*** Data for review ***

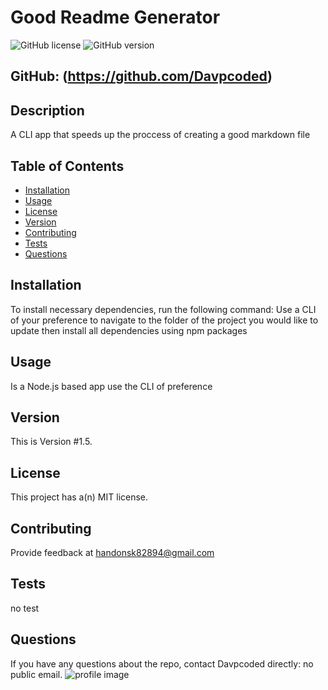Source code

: 
# Good Readme Generator
![GitHub license](https://img.shields.io/badge/license-MIT-blue.svg) ![GitHub version](https://img.shields.io/badge/version-1.5-orange.svg)  
## GitHub: (https://github.com/Davpcoded)
## Description
A CLI app that speeds up the proccess of creating a good markdown file
## Table of Contents
* [Installation](#installation)
* [Usage](#usage)
* [License](#license)
* [Version](#version)
* [Contributing](#contributing)
* [Tests](#tests)
* [Questions](#questions)
## Installation
To install necessary dependencies, run the following command:
Use a CLI of your preference to navigate to the folder of the project you would like to update then install all dependencies using npm packages
## Usage
Is a Node.js based app use the CLI of preference
## Version
This is Version #1.5.
## License
This project has a(n) MIT license.
  
## Contributing
Provide feedback at handonsk82894@gmail.com
## Tests
no test
## Questions
If you have any questions about the repo, contact Davpcoded directly: no public email. ![profile image](https://avatars3.githubusercontent.com/u/59517522?v=4&s=100)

*** End of Data for review ***

• _What you are asked to do_
Above are the records; copy every one of them exactly and omit the images.

• _Expected answer_
Source code

: 
# Good Readme Generator
![GitHub license](https://img.shields.io/badge/license-MIT-blue.svg) ![GitHub version](https://img.shields.io/badge/version-1.5-orange.svg)  
## GitHub: (https://github.com/Davpcoded)
## Description
A CLI app that speeds up the proccess of creating a good markdown file
## Table of Contents
* [Installation](#installation)
* [Usage](#usage)
* [License](#license)
* [Version](#version)
* [Contributing](#contributing)
* [Tests](#tests)
* [Questions](#questions)
## Installation
To install necessary dependencies, run the following command:
Use a CLI of your preference to navigate to the folder of the project you would like to update then install all dependencies using npm packages
## Usage
Is a Node.js based app use the CLI of preference
## Version
This is Version #1.5.
## License
This project has a(n) MIT license.
  
## Contributing
Provide feedback at handonsk82894@gmail.com
## Tests
no test
## Questions
If you have any questions about the repo, contact Davpcoded directly: no public email. ![profile image](https://avatars3.githubusercontent.com/u/59517522?v=4&s=100)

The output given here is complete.